Trivial Pursuits 

♦ Why "steeplechase"?

Church steeples were once the tallest and most prominent features on the landscape. Riders wanting to test the prowess of their hunters "chased to the steeple" over rough terrain—hedges, fences and water, as well as open pasture—thus giving the sport its name and reputation as a difficult and dangerous game. The first steeplechase of record took place in 1752 in County Cork, Ireland, when horsemen named O'Callaghan and Edmund Blake engaged in a match race from Buttevant Church to St. Mary's in Doneraile—about four miles.

♦ According to the National Steeplechase Association, the first steeplechase in the United States was staged by the Washington—as in D.C.—Jockey Club in 1834. Several of the oldest and most prestigious races are still run. The Maryland Hunt Cup celebrated its 110th anniversary in 2004. The American Grand National, run at Far Hills, N.J., began in 1899. The National Hunt Cup in Radnor, Pa., dates to 1909.

♦ England's Grand National, run annually at Aintree, is the world's most famous steeplechase. The race is notorious for its horrendous obstacles, and was popularized by the 1944 film, National Velvet, starring Elizabeth Taylor and Mickey Rooney.

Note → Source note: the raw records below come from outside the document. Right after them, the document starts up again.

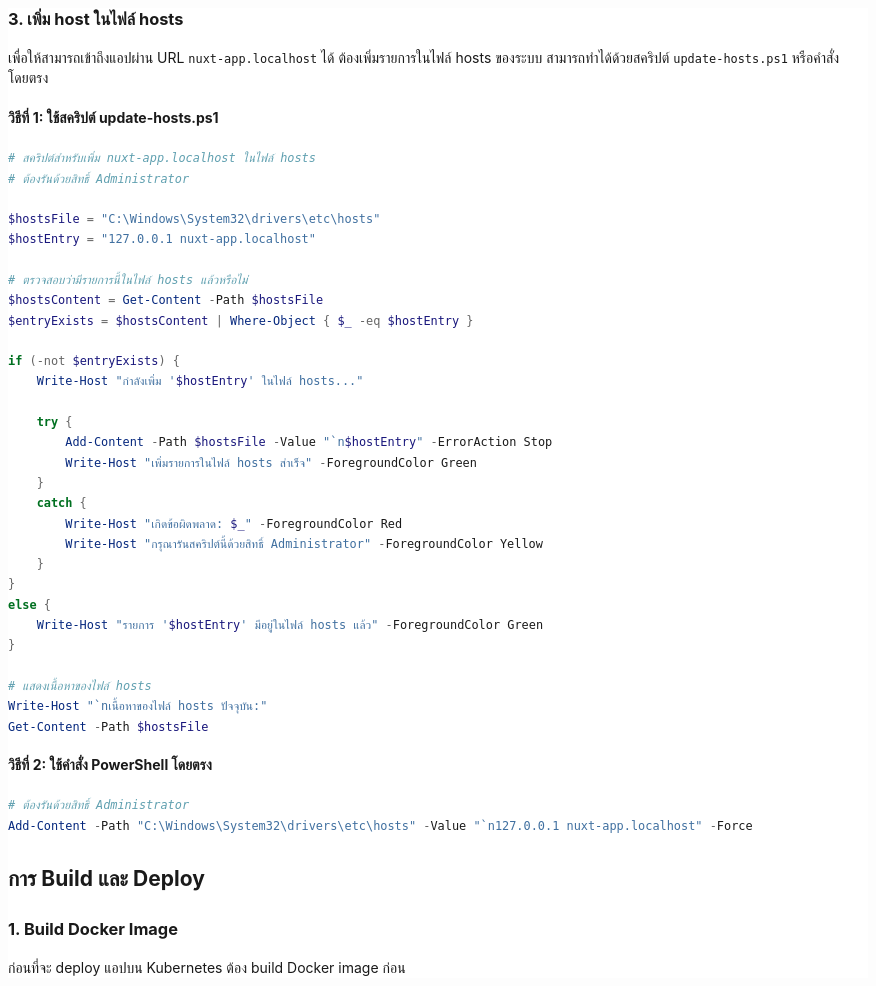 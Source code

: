 ### 3. เพิ่ม host ในไฟล์ hosts

เพื่อให้สามารถเข้าถึงแอปผ่าน URL `nuxt-app.localhost` ได้ ต้องเพิ่มรายการในไฟล์ hosts ของระบบ สามารถทำได้ด้วยสคริปต์ `update-hosts.ps1` หรือคำสั่งโดยตรง

#### วิธีที่ 1: ใช้สคริปต์ update-hosts.ps1

```powershell
# สคริปต์สำหรับเพิ่ม nuxt-app.localhost ในไฟล์ hosts
# ต้องรันด้วยสิทธิ์ Administrator

$hostsFile = "C:\Windows\System32\drivers\etc\hosts"
$hostEntry = "127.0.0.1 nuxt-app.localhost"

# ตรวจสอบว่ามีรายการนี้ในไฟล์ hosts แล้วหรือไม่
$hostsContent = Get-Content -Path $hostsFile
$entryExists = $hostsContent | Where-Object { $_ -eq $hostEntry }

if (-not $entryExists) {
    Write-Host "กำลังเพิ่ม '$hostEntry' ในไฟล์ hosts..."
    
    try {
        Add-Content -Path $hostsFile -Value "`n$hostEntry" -ErrorAction Stop
        Write-Host "เพิ่มรายการในไฟล์ hosts สำเร็จ" -ForegroundColor Green
    }
    catch {
        Write-Host "เกิดข้อผิดพลาด: $_" -ForegroundColor Red
        Write-Host "กรุณารันสคริปต์นี้ด้วยสิทธิ์ Administrator" -ForegroundColor Yellow
    }
}
else {
    Write-Host "รายการ '$hostEntry' มีอยู่ในไฟล์ hosts แล้ว" -ForegroundColor Green
}

# แสดงเนื้อหาของไฟล์ hosts
Write-Host "`nเนื้อหาของไฟล์ hosts ปัจจุบัน:"
Get-Content -Path $hostsFile
```

#### วิธีที่ 2: ใช้คำสั่ง PowerShell โดยตรง

```powershell
# ต้องรันด้วยสิทธิ์ Administrator
Add-Content -Path "C:\Windows\System32\drivers\etc\hosts" -Value "`n127.0.0.1 nuxt-app.localhost" -Force
```

## การ Build และ Deploy

### 1. Build Docker Image

ก่อนที่จะ deploy แอปบน Kubernetes ต้อง build Docker image ก่อน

♦ The Iroquois Steeplechase is named for Iroquois, the first American-bred horse to win the English Derby—ironically, a flat race—who subsequently stood at stud at Belle Meade Plantation. The race has been held annually on the second Saturday in May since 1941, except for 1945, when it was suspended due to World War II. Since 1981 Iroquois day and its social functions have been a benefit for Vanderbilt Children's Hospital.

♦ The three-mile Warner Parks turf course on which the Iroquois Steeplechase is run was designed by William I. DuPont Jr. and built with federal funds in the late 1930s. In his history of the steeplechase, Henry Hooker writes that "through the friendship of an ardent foxhunter, Con. Thompson Ball, with Harry Hopkins, a confidant of President Franklin Roosevelt, the Works Progress Administration was directed to build the race course." The grants for the course and adjacent riding academy, according to historian Carroll Van West, "were controversial, since many saw them as unnecessary public benefits for the very rich who typically participated in the sport."